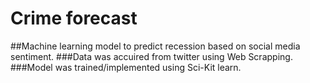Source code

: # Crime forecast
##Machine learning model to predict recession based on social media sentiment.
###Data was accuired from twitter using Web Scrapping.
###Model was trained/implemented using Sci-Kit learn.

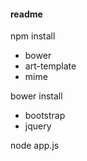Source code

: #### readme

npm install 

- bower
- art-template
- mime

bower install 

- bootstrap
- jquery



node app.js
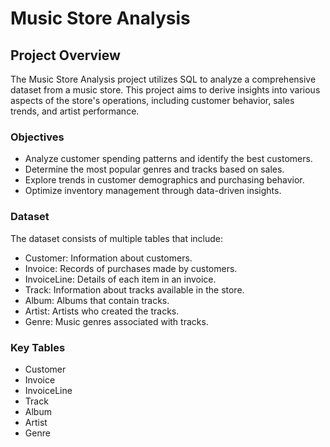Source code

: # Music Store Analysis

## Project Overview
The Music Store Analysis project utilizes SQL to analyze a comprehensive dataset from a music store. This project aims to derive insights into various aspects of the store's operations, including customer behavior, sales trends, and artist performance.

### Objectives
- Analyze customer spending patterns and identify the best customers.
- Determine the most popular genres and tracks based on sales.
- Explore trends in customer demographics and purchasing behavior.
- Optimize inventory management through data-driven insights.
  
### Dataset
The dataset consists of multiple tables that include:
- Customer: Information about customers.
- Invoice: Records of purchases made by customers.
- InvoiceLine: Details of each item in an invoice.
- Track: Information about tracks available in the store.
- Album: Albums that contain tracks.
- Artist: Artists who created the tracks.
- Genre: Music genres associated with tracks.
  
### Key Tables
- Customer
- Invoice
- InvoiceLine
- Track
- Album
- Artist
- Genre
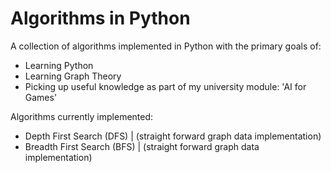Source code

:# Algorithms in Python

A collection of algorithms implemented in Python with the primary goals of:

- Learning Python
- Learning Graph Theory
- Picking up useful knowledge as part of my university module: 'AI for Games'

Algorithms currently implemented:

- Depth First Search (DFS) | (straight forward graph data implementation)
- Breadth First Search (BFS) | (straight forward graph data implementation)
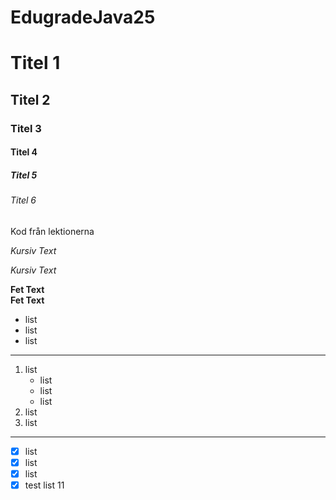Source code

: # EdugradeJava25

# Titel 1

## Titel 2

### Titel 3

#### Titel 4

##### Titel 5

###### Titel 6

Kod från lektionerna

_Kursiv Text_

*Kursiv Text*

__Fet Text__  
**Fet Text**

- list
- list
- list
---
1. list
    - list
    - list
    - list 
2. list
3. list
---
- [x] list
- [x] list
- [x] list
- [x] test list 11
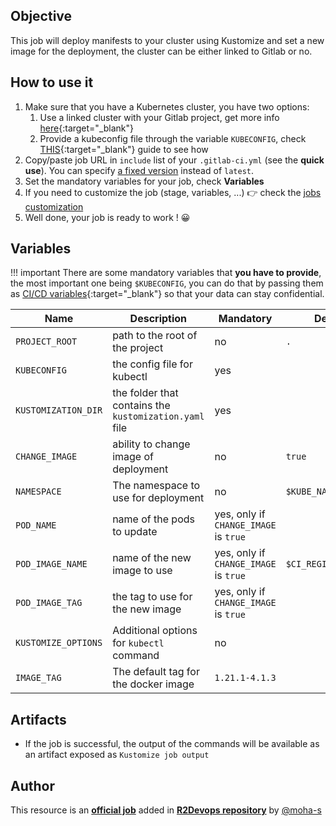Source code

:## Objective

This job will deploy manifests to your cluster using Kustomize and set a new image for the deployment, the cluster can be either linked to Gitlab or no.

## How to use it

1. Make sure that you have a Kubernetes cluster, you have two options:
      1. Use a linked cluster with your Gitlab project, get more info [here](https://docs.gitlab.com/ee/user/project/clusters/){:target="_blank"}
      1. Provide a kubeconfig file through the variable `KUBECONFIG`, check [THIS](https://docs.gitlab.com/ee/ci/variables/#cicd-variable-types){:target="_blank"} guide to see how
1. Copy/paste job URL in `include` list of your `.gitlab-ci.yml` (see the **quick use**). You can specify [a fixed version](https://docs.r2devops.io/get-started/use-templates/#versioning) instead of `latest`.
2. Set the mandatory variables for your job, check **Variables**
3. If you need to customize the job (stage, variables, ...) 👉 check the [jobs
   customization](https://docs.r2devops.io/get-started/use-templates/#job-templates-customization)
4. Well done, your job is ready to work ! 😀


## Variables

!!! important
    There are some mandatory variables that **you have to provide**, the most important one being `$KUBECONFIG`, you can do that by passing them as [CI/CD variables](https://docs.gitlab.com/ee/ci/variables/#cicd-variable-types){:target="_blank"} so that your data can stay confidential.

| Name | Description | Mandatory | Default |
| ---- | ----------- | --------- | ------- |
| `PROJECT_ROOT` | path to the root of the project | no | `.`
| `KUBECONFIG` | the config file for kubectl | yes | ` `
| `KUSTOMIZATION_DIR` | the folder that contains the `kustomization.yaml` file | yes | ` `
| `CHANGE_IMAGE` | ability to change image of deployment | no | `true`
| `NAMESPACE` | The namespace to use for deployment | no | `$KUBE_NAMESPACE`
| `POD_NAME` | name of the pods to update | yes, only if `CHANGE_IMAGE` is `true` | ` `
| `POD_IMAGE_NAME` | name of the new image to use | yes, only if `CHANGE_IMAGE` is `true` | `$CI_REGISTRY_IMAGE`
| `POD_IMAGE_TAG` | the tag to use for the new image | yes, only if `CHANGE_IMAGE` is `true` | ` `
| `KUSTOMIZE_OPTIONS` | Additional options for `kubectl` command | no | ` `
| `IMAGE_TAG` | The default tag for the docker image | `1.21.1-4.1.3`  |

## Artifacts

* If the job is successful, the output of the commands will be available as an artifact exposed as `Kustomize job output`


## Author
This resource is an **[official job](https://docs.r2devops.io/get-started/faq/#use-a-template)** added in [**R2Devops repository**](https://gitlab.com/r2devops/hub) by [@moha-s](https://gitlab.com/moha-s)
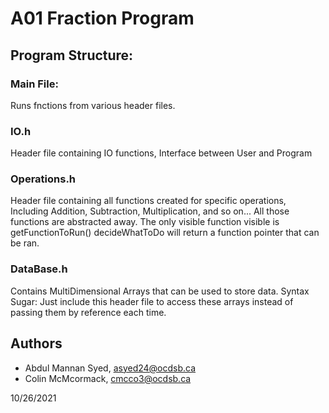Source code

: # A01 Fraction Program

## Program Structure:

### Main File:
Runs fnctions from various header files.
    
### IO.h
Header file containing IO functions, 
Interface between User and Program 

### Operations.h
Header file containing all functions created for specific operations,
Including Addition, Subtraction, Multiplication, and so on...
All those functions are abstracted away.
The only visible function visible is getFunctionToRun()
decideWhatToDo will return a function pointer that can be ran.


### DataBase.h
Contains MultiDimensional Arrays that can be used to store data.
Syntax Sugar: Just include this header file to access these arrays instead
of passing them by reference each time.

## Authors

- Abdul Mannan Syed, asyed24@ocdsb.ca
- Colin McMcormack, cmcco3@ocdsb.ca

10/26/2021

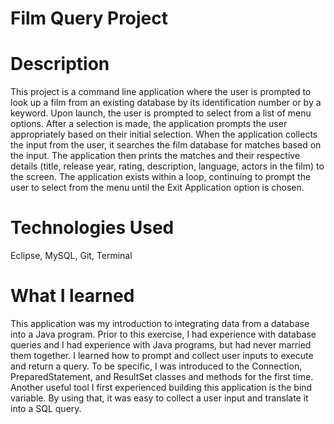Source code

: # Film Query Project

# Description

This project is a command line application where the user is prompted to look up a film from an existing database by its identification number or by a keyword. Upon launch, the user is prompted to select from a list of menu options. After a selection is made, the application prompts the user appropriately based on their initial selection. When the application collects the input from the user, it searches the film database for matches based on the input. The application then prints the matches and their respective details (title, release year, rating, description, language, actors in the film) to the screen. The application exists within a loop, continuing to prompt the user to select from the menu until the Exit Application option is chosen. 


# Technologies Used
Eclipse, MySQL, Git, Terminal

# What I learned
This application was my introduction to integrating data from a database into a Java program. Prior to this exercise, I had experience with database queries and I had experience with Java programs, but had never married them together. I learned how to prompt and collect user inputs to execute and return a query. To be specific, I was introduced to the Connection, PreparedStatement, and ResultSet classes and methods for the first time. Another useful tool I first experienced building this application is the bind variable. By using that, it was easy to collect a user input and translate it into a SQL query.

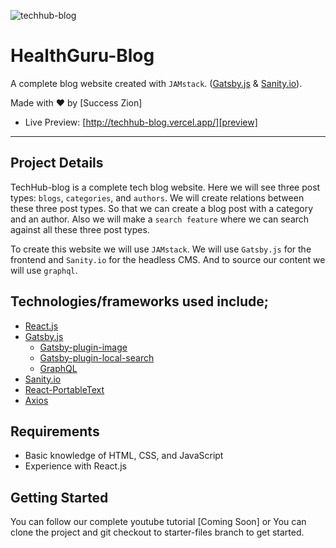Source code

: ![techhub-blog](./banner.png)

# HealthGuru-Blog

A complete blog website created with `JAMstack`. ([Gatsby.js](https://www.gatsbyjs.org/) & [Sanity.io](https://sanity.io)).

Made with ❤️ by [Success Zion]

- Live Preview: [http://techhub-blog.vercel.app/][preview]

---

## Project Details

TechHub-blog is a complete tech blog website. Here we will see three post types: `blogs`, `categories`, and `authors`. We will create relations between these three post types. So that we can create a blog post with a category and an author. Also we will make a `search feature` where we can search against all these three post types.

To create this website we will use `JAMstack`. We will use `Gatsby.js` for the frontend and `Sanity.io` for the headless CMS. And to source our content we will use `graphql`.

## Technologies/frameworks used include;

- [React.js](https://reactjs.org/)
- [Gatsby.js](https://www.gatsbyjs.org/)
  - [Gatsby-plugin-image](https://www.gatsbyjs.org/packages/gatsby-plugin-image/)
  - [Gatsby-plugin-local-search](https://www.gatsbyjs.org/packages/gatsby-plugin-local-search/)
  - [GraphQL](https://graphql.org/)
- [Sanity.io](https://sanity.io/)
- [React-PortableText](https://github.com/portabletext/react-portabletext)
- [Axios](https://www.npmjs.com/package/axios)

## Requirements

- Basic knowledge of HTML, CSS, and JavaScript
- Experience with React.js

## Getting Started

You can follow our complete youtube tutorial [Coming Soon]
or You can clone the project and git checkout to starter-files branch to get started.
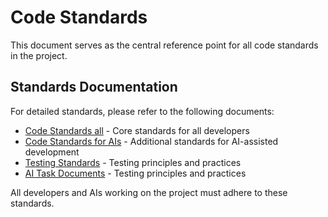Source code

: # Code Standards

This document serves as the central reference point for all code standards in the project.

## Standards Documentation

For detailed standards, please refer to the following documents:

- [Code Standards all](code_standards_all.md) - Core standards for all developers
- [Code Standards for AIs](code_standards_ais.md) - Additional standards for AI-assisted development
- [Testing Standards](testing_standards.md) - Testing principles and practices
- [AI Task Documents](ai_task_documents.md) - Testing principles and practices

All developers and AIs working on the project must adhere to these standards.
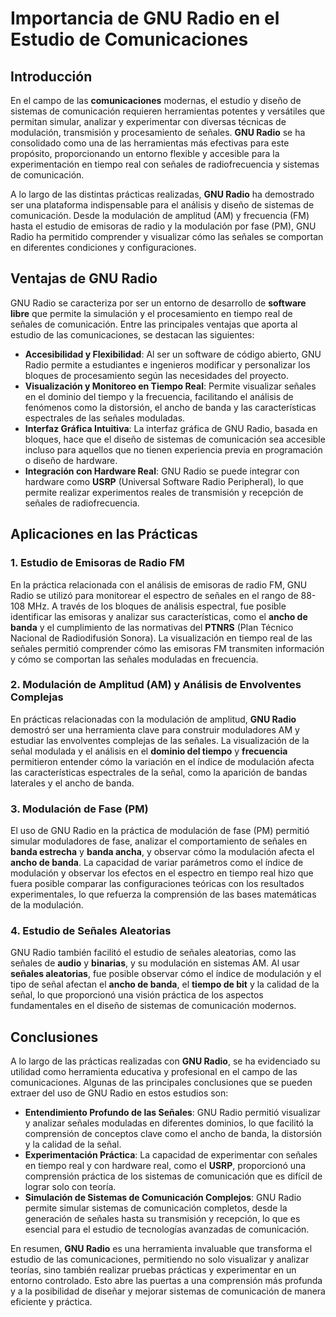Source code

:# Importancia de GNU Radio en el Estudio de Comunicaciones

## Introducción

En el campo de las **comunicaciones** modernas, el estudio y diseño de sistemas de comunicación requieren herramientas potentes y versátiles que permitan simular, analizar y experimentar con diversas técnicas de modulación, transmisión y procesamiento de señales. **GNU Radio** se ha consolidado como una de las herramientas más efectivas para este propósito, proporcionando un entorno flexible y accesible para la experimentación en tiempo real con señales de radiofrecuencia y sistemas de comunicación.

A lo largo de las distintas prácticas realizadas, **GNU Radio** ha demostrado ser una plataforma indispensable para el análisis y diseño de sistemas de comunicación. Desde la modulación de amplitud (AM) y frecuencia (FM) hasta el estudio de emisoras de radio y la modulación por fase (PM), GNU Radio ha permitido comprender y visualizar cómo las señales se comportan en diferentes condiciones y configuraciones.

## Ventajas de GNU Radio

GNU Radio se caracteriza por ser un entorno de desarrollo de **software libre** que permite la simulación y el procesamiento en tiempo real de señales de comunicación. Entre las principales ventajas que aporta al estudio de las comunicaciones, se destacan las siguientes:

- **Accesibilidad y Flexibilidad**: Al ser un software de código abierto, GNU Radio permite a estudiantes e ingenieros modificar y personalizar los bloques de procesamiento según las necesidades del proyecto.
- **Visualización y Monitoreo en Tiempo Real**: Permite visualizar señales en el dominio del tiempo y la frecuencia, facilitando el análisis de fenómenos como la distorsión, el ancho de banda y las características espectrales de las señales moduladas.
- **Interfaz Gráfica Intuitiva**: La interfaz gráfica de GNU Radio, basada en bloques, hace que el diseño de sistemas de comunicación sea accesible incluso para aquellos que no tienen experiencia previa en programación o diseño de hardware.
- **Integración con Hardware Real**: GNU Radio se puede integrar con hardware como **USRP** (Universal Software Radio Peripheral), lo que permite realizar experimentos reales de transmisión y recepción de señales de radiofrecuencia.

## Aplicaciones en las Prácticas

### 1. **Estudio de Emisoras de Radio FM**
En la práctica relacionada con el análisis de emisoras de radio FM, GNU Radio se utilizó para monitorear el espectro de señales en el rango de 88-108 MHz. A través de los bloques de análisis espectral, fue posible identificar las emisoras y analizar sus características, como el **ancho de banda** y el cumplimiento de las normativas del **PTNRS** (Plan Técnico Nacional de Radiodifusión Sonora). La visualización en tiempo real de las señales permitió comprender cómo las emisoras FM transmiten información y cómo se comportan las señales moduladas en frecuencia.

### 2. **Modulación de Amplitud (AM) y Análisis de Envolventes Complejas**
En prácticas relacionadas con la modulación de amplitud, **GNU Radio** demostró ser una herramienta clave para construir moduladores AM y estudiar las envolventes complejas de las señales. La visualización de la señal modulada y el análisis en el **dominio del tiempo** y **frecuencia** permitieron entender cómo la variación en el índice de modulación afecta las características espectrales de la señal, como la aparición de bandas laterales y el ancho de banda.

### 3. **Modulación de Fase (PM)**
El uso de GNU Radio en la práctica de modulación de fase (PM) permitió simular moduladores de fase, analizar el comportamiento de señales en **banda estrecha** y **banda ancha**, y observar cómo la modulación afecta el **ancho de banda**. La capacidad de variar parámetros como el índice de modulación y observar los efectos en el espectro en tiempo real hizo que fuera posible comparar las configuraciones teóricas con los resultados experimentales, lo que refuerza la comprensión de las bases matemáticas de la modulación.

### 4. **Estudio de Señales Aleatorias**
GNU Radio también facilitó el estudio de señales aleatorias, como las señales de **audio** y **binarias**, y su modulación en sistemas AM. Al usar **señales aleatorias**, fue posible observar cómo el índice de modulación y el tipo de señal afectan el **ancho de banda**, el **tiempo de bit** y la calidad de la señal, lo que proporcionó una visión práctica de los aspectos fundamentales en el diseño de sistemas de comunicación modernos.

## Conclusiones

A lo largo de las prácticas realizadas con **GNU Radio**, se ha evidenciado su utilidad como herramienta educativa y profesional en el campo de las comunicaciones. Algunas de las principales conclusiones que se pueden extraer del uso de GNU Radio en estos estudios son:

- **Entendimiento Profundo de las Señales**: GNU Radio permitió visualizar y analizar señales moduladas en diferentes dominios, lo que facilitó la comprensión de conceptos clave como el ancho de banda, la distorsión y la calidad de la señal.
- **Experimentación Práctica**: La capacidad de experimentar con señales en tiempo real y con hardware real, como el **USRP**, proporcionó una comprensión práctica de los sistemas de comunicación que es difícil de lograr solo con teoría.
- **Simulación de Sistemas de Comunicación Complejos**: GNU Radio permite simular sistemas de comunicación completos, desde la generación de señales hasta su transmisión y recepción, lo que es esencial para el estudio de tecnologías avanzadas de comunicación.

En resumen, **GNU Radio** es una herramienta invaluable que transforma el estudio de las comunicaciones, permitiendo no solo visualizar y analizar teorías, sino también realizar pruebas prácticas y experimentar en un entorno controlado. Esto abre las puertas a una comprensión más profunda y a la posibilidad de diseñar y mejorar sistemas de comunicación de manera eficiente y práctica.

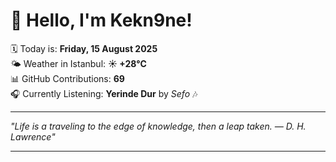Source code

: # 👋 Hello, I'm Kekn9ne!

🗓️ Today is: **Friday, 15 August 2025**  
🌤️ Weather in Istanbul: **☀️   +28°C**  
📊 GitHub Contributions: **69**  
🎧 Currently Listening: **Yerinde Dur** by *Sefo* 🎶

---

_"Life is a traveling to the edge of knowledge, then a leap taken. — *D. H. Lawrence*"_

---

◆ Task prompt ◆
Where a line in the preceding listing contains the word "calidad", include it in your count, and reply with that number alone.

◆ Task answer ◆
2